The reason for the decreasing cost curve is due to how efficiently RedHawk-SC runs on the AWS Cloud and the elasticity that AWS provides. As worker jobs finish, the resources are released and the customer is no longer charged for them. This optimal distribution and minimum cost are achieved when the number of CPU cores matches the number of power partitions created by RedHawk-SC. This number of partitions is based on an optimized partitioning strategy for each design and is calculated automatically. It has little significance from a user perspective but does determine the optimal number of CPU cores. Thus, optimal compute utilization minimizes the total runtime and hence the cost of the run.
This result is not obvious and indicates that customers should not try to reduce the CPU core count to save money.

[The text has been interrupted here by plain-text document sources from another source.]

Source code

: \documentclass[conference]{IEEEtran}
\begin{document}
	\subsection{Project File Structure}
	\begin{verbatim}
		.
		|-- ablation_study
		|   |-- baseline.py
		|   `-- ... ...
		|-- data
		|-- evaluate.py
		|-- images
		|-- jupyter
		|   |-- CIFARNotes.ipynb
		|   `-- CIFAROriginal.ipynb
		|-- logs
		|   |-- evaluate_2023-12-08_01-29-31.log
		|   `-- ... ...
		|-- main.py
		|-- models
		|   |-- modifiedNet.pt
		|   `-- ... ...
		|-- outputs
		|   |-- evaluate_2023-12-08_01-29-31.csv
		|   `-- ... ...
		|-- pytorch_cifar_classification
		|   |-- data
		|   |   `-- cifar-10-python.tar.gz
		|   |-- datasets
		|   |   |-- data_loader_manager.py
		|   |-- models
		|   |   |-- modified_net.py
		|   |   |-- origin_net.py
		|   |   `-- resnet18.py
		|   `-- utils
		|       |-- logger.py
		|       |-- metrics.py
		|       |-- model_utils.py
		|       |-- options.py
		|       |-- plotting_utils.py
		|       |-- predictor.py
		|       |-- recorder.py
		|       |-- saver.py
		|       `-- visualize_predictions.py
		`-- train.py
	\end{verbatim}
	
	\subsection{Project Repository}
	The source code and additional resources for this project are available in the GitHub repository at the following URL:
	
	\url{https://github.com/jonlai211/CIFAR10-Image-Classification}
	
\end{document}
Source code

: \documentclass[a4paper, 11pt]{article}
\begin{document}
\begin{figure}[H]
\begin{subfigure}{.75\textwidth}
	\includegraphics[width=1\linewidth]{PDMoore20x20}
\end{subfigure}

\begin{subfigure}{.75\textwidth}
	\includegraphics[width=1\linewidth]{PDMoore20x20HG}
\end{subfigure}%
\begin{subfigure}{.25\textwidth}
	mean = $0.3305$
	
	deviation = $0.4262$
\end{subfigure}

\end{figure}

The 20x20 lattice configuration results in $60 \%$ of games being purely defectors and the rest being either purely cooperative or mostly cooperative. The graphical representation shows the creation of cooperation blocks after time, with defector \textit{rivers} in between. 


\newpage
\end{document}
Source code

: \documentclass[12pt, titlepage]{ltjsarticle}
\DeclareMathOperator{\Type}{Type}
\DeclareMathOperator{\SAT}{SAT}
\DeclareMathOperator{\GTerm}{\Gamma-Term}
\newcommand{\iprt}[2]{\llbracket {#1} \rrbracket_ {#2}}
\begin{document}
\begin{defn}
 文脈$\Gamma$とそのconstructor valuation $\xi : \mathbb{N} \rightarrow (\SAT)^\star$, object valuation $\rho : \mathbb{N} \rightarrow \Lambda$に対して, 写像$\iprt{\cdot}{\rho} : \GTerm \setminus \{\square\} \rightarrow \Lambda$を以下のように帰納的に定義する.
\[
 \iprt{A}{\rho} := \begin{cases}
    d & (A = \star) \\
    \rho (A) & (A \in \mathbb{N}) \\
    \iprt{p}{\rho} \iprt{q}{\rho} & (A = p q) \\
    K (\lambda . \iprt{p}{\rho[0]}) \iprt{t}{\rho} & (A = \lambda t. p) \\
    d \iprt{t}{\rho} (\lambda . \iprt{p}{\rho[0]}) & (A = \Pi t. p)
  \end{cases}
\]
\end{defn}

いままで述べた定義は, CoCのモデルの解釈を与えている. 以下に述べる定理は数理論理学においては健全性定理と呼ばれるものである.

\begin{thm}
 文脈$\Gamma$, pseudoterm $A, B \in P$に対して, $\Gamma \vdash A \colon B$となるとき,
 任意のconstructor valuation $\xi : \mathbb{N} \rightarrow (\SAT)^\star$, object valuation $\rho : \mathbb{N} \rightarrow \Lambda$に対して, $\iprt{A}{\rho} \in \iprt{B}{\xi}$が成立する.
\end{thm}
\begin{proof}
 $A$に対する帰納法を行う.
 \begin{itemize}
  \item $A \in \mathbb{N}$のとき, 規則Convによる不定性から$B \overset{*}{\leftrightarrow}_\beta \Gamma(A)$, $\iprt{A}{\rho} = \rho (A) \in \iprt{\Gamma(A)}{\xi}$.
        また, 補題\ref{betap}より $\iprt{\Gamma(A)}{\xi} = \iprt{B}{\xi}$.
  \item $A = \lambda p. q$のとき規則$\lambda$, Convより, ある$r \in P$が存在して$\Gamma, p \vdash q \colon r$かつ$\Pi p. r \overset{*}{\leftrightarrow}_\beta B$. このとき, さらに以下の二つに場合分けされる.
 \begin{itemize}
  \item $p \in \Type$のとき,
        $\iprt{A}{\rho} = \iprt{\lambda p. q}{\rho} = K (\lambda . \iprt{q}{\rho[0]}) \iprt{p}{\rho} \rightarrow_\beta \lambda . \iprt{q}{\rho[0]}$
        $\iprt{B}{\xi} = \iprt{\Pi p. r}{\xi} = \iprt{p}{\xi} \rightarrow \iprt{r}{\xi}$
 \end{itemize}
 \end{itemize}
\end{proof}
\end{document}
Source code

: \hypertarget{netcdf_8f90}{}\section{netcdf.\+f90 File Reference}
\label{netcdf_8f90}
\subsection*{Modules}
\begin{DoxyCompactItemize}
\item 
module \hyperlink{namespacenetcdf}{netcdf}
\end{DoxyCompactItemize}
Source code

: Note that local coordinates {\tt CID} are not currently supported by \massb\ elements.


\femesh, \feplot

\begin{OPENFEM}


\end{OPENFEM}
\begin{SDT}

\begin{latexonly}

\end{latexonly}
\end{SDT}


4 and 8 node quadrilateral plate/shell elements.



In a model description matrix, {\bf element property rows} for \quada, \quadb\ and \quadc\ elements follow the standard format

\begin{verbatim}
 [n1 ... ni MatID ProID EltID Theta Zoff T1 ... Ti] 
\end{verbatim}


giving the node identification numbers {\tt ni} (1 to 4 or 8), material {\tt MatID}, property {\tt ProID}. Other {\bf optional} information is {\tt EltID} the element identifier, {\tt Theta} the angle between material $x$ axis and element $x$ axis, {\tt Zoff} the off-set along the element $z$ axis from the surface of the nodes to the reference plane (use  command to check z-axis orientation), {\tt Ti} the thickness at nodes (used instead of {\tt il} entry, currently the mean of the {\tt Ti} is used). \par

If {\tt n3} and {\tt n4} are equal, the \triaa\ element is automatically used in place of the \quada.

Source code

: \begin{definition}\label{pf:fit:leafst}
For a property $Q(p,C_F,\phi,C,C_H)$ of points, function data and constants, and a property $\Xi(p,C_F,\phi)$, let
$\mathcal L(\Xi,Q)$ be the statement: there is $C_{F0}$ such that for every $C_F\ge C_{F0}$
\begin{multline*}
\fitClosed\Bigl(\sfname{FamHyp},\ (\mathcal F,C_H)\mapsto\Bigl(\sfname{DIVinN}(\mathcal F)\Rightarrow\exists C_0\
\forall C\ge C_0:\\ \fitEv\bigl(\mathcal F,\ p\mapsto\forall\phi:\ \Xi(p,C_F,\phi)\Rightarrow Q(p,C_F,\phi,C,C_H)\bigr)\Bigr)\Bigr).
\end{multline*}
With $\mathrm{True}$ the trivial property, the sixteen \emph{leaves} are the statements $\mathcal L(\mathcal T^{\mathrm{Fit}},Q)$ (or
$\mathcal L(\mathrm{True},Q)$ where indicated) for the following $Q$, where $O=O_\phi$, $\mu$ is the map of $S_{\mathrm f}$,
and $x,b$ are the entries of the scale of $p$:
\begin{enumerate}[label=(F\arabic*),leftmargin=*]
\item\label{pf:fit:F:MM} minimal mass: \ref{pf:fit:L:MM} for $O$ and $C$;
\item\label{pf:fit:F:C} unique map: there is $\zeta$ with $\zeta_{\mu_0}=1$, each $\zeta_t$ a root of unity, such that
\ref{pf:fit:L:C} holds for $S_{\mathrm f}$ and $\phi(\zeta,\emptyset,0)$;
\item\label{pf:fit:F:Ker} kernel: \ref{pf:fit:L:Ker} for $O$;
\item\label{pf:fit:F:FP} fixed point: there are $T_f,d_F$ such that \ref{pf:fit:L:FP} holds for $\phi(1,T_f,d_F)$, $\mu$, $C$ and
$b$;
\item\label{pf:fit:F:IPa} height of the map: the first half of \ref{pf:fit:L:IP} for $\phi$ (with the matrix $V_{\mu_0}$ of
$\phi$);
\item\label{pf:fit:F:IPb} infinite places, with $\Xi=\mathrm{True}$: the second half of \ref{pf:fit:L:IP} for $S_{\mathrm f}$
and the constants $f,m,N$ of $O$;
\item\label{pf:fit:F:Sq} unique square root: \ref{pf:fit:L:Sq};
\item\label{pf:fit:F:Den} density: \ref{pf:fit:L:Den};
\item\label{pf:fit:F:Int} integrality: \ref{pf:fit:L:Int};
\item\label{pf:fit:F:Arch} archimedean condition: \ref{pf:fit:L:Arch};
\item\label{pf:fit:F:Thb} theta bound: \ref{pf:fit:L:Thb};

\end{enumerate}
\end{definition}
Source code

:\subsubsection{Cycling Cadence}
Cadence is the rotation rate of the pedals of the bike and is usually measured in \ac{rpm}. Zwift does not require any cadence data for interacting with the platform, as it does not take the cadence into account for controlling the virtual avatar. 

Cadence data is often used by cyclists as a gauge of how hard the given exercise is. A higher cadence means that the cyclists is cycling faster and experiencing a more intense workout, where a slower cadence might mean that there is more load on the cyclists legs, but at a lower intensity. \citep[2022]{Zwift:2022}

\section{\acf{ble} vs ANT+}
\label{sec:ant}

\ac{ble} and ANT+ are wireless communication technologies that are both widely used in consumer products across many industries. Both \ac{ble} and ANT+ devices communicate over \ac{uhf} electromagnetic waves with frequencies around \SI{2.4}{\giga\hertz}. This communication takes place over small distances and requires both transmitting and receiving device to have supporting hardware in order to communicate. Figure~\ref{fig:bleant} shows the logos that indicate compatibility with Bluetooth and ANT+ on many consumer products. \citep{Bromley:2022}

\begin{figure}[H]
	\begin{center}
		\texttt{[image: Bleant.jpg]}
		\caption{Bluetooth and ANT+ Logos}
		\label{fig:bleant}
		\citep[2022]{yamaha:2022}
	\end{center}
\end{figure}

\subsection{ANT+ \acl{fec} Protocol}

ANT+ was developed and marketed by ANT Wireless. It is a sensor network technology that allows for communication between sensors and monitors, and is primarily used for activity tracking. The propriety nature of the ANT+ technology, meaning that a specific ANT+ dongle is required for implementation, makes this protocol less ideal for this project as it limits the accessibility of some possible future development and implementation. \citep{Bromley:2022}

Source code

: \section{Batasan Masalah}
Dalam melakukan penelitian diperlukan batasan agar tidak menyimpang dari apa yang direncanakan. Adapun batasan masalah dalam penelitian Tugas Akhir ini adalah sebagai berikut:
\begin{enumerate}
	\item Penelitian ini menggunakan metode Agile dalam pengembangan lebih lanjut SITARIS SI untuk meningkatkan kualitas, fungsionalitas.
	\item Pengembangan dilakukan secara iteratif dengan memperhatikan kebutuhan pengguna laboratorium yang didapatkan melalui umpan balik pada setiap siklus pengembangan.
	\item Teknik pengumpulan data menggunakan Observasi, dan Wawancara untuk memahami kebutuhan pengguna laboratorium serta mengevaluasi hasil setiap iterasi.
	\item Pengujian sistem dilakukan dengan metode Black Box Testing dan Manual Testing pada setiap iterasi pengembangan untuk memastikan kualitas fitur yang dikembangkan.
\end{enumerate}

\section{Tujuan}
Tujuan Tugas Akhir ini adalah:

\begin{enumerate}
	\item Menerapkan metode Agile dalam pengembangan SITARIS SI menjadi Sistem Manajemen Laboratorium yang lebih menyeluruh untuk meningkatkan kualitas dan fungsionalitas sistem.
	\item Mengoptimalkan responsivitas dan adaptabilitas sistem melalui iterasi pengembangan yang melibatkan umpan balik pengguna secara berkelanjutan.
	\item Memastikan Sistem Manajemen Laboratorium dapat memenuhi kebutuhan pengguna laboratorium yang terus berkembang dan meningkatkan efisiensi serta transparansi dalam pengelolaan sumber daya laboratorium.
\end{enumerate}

In fact, they should actually increase their CPU core count to the optimal value to achieve lower cost and a faster runtime.
Conclusion
Extensive testing of RedHawk-SC on AWS has allowed our joint team to identify an optimized EC2 instance configuration for cloud-based runs. This configuration demonstrates excellent scalability to over 250 CPU cores running on a range of realistic EDA workloads of enormous sizes. The testing further identified the optimal number of CPU cores to minimize the total cost for running RedHawk-SC on AWS. The result is that customers can easily set up their power integrity sign-off analysis jobs on AWS with optimal configurations for both throughput and cost.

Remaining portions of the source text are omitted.